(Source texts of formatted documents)
_ _ _ _

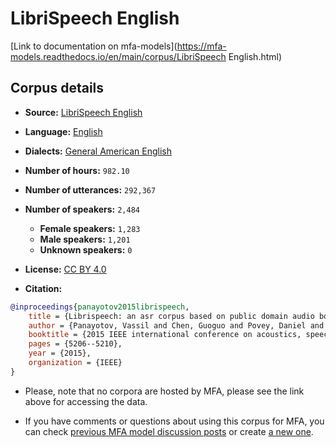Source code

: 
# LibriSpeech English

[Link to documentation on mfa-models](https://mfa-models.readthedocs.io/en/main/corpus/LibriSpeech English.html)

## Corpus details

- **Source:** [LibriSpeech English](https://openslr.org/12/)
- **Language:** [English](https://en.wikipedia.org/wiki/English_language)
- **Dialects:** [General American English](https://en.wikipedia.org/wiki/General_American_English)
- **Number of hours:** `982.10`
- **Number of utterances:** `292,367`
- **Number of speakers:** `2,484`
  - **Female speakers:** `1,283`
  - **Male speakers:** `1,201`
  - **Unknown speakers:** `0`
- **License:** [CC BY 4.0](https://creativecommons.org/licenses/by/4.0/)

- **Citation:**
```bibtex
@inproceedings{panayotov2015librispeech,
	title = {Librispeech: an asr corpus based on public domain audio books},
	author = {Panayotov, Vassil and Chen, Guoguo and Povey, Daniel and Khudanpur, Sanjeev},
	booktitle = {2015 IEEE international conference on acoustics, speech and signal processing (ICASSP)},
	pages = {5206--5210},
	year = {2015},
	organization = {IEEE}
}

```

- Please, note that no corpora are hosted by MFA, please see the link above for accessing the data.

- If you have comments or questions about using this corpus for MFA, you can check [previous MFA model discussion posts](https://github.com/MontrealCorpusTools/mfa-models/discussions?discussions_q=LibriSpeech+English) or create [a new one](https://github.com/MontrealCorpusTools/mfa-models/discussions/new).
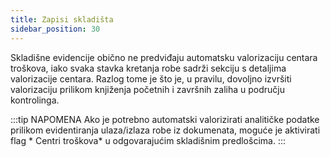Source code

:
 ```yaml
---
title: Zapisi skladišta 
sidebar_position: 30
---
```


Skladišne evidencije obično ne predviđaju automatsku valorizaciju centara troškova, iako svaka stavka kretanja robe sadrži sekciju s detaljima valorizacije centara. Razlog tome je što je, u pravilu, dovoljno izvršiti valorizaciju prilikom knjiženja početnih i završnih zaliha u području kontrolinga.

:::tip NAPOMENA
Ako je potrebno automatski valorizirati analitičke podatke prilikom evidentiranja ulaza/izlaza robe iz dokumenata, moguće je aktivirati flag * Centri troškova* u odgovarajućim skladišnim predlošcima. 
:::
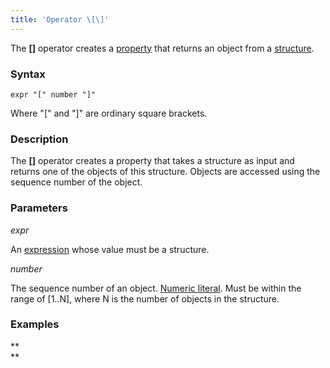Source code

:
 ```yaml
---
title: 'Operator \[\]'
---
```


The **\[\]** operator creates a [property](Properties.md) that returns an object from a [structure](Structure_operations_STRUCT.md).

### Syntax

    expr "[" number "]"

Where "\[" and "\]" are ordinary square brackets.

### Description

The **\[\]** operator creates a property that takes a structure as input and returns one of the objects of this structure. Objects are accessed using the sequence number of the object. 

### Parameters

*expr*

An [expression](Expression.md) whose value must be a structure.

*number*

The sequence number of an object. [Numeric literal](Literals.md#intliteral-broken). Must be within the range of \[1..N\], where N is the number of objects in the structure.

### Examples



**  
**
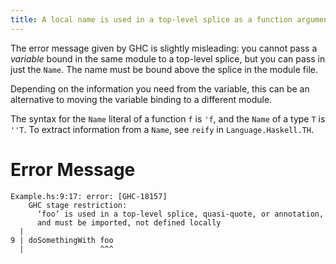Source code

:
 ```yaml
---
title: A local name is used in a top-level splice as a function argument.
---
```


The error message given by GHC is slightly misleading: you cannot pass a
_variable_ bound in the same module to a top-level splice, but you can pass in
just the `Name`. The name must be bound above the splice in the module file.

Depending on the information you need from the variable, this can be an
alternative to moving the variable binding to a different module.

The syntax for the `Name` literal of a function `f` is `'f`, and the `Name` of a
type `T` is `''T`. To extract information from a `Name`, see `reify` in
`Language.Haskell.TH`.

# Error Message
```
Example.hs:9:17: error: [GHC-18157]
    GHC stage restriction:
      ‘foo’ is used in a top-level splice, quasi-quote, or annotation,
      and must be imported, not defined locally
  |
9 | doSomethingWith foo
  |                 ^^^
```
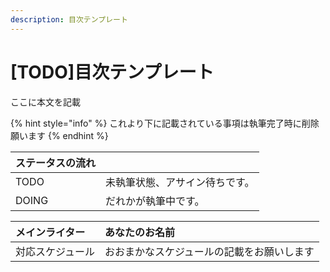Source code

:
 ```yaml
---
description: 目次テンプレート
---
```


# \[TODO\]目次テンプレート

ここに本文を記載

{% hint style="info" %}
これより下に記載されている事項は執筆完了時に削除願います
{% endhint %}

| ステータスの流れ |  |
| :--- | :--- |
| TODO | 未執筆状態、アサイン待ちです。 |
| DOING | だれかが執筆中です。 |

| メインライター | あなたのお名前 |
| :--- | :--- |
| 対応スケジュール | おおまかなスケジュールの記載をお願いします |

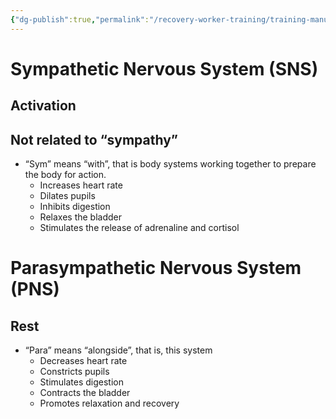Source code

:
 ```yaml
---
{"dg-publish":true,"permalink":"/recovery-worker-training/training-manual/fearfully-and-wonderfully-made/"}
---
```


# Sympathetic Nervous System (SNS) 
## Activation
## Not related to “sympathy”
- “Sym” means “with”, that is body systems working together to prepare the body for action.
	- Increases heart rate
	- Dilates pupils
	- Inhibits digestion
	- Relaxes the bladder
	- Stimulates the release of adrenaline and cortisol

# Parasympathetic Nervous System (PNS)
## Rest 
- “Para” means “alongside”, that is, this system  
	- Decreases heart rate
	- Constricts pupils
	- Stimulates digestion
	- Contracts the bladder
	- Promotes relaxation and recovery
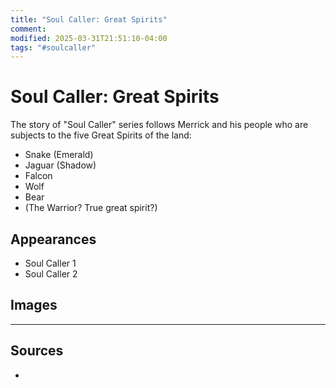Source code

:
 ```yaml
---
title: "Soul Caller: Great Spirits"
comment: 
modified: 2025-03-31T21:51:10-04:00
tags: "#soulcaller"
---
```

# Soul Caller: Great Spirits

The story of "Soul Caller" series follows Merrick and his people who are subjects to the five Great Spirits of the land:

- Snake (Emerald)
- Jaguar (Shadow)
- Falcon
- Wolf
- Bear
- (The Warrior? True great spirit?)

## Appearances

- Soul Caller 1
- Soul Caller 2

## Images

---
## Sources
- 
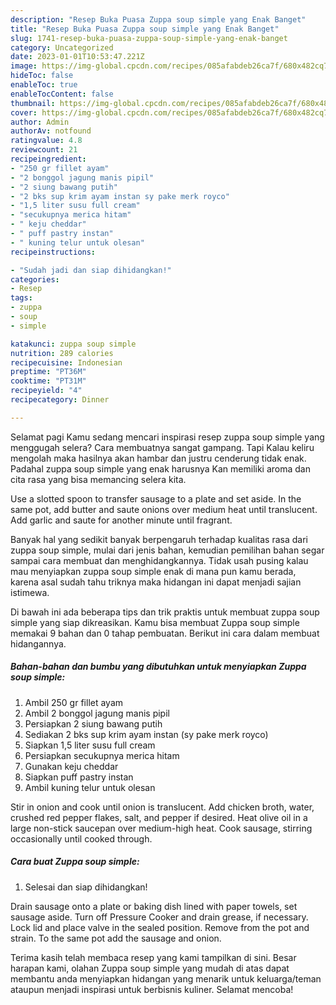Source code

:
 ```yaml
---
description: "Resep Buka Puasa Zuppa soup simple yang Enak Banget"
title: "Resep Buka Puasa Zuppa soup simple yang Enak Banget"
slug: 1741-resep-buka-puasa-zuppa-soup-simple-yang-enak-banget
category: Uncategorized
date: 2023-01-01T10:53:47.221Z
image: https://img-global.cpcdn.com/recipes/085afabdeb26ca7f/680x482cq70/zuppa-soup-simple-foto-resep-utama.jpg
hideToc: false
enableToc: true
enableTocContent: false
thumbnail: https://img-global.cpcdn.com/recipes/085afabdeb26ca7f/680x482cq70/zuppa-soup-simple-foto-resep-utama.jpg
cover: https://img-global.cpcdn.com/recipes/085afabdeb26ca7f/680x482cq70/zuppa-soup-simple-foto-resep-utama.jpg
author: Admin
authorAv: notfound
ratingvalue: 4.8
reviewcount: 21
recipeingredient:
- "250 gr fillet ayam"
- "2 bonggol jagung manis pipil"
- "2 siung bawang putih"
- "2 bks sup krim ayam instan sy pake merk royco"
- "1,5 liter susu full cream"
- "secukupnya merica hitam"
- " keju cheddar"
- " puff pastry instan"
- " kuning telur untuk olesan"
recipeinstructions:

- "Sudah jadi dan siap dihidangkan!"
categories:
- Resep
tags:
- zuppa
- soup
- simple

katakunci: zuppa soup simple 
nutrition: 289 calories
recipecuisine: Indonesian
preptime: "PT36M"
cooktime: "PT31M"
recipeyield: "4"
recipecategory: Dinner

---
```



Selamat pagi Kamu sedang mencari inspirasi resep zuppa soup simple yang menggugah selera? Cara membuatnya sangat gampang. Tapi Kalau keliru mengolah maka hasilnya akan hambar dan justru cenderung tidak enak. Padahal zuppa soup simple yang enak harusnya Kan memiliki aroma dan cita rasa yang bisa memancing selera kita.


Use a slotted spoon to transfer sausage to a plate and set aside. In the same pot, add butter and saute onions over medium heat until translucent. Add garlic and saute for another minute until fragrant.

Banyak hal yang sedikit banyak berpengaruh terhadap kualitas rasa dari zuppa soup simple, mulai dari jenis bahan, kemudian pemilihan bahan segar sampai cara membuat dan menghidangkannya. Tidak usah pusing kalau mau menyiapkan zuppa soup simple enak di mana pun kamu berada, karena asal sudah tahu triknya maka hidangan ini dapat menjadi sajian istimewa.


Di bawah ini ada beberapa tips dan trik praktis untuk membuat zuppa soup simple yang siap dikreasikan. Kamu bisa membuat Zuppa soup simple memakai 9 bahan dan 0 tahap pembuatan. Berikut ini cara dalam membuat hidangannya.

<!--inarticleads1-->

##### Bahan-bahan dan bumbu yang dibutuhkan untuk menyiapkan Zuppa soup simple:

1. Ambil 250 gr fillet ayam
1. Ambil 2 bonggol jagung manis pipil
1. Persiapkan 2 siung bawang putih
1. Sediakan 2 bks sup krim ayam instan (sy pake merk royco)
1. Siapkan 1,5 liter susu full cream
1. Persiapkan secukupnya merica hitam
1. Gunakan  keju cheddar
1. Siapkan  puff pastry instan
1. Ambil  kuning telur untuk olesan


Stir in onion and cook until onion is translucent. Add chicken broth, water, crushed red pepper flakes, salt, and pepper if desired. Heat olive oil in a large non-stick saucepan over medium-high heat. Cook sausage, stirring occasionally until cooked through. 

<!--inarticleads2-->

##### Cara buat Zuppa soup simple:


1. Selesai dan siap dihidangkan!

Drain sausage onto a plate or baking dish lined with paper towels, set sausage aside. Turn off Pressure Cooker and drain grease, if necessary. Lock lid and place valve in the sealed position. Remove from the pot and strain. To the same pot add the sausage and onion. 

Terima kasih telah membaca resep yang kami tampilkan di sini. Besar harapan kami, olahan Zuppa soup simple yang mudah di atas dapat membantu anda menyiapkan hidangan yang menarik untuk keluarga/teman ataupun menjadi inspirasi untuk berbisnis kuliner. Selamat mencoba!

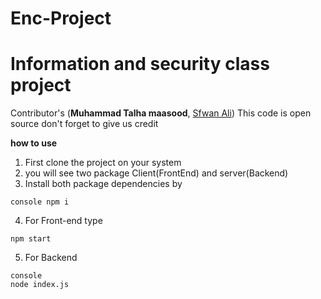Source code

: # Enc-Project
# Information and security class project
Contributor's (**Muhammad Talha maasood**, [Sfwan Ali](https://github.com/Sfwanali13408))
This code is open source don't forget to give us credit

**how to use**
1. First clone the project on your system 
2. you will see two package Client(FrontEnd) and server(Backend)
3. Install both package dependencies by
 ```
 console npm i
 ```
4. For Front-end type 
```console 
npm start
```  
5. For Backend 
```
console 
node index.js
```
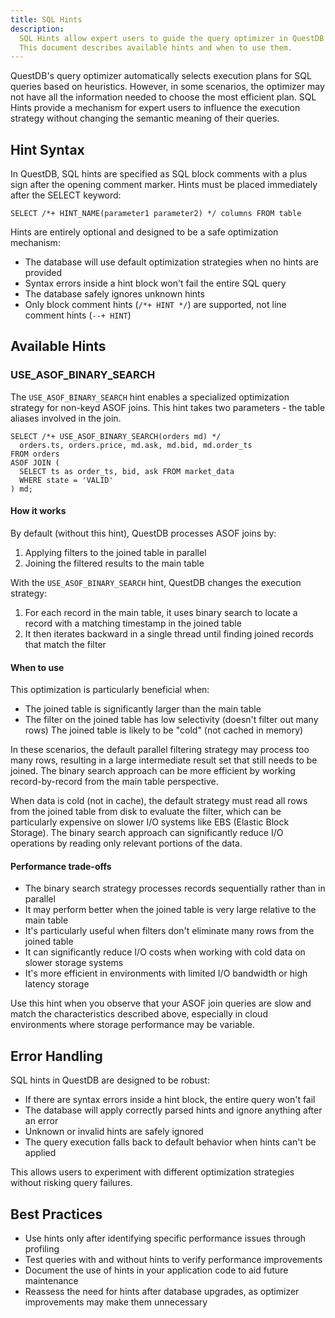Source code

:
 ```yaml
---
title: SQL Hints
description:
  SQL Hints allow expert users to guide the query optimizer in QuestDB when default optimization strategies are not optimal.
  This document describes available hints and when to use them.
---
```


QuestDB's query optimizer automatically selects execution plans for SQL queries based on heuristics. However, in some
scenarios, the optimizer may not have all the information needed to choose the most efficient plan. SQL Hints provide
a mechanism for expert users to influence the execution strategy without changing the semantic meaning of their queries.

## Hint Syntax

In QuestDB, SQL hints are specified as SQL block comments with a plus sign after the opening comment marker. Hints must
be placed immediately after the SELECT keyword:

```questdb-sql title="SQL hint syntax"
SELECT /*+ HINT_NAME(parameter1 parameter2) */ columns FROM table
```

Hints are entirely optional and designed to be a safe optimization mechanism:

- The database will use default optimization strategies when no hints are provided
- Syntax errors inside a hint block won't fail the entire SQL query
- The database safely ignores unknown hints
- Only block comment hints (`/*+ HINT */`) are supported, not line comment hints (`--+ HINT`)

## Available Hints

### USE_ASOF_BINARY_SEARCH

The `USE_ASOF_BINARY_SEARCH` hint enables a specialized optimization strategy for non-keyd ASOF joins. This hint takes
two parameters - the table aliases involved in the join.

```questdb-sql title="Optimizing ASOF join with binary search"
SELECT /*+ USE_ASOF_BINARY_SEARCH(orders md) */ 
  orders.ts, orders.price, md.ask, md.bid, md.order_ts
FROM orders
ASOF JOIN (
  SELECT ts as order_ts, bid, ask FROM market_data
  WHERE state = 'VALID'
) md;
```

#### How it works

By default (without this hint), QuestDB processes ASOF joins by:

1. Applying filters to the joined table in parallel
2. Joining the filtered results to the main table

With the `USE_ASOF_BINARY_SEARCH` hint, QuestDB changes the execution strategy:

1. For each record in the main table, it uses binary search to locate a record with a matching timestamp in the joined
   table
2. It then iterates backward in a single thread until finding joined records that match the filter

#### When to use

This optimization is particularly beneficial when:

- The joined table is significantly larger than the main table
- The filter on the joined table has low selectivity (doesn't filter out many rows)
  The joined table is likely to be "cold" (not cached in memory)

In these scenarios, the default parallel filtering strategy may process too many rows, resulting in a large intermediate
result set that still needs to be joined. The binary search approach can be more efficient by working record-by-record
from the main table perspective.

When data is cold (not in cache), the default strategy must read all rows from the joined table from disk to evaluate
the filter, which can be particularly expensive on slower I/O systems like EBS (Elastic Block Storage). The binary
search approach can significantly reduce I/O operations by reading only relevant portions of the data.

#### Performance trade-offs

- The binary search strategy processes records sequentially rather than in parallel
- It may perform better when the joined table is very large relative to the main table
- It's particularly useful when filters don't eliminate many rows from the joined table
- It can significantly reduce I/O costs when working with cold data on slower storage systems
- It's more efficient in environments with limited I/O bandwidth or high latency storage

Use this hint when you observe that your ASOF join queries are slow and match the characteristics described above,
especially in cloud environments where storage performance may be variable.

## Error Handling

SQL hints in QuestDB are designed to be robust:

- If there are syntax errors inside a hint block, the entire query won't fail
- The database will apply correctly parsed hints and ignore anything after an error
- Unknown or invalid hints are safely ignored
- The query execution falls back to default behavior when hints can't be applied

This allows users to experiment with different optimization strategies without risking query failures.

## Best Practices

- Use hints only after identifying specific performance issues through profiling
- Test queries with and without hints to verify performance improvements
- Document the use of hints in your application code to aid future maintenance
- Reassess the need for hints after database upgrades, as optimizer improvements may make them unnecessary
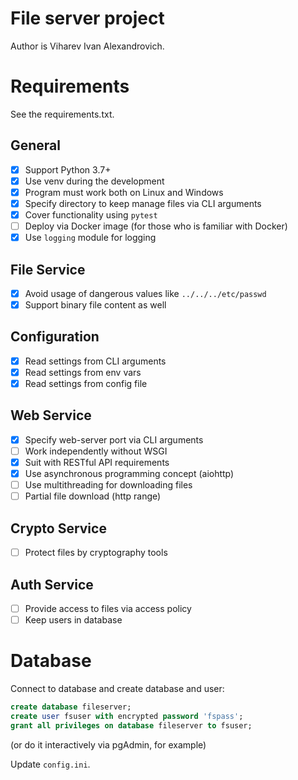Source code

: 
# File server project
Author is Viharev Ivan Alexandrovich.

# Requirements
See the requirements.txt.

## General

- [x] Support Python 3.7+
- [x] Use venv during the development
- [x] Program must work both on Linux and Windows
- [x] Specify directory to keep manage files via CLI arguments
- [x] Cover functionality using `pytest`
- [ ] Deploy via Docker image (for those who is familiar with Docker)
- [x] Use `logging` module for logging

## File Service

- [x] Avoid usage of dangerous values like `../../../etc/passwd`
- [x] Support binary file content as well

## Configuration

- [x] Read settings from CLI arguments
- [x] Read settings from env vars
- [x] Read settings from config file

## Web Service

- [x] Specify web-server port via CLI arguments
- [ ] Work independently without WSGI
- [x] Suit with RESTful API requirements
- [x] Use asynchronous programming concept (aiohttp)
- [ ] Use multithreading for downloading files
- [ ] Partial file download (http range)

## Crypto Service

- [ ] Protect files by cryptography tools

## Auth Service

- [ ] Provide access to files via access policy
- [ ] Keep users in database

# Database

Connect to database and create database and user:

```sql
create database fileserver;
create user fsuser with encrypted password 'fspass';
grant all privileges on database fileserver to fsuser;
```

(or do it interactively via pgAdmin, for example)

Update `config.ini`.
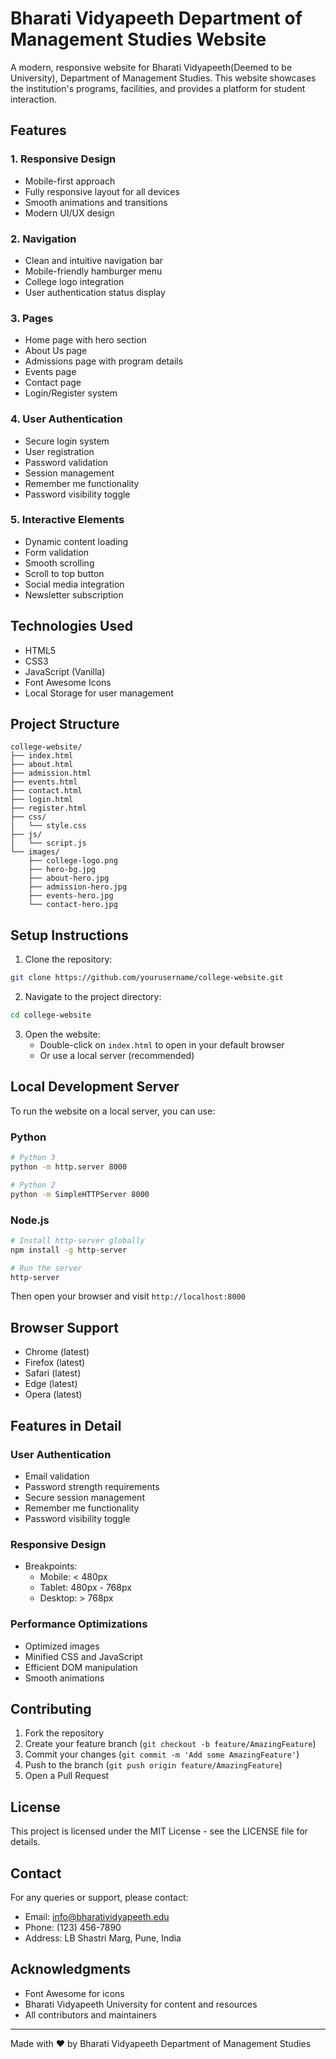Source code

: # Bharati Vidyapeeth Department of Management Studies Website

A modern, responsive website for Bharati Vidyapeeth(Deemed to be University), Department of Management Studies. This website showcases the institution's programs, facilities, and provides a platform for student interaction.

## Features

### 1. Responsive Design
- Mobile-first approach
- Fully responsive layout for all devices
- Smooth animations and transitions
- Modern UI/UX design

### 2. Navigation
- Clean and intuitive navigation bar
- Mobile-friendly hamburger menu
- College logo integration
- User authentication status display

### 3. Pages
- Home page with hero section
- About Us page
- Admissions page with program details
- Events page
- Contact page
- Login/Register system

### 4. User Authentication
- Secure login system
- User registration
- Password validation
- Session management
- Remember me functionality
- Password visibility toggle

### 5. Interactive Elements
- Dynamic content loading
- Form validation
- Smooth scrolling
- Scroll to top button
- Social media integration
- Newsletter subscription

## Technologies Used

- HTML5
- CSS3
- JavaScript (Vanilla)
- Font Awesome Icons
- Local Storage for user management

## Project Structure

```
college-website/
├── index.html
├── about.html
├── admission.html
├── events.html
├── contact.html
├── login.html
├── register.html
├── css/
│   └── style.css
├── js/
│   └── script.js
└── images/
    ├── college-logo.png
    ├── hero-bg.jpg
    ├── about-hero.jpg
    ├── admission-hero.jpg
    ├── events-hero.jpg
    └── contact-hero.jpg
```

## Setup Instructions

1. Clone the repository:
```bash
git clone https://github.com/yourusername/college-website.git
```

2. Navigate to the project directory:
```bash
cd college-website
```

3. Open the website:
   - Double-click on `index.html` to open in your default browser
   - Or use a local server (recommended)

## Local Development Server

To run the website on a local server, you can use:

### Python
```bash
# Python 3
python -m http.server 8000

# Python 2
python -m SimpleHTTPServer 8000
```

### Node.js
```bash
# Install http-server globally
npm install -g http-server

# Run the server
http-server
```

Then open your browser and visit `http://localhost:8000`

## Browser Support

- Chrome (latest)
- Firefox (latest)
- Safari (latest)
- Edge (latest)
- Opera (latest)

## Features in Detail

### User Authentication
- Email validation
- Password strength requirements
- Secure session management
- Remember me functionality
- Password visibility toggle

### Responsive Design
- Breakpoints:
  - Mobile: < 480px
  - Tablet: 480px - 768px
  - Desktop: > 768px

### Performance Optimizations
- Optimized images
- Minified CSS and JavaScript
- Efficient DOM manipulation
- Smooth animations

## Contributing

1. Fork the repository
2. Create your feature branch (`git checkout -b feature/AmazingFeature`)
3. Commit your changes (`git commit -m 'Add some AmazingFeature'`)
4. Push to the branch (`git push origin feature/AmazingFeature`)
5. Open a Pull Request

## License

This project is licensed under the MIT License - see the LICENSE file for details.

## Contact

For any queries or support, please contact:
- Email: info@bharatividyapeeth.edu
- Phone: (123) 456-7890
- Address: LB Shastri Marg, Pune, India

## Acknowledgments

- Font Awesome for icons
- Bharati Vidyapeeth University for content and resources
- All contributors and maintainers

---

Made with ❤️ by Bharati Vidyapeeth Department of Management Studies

_ _ _ _

WHAT IS NEEDED: Take exactly the lines from the one containing "1. Ambil 250 gr fillet ayam" through the one containing "Drain sausage onto" in the data above, and output them with nothing added.

WRITTEN REPLY:
1. Ambil 250 gr fillet ayam
1. Ambil 2 bonggol jagung manis pipil
1. Persiapkan 2 siung bawang putih
1. Sediakan 2 bks sup krim ayam instan (sy pake merk royco)
1. Siapkan 1,5 liter susu full cream
1. Persiapkan secukupnya merica hitam
1. Gunakan  keju cheddar
1. Siapkan  puff pastry instan
1. Ambil  kuning telur untuk olesan


Stir in onion and cook until onion is translucent. Add chicken broth, water, crushed red pepper flakes, salt, and pepper if desired. Heat olive oil in a large non-stick saucepan over medium-high heat. Cook sausage, stirring occasionally until cooked through. 

<!--inarticleads2-->

##### Cara buat Zuppa soup simple:


1. Selesai dan siap dihidangkan!

Drain sausage onto a plate or baking dish lined with paper towels, set sausage aside. Turn off Pressure Cooker and drain grease, if necessary. Lock lid and place valve in the sealed position. Remove from the pot and strain. To the same pot add the sausage and onion. 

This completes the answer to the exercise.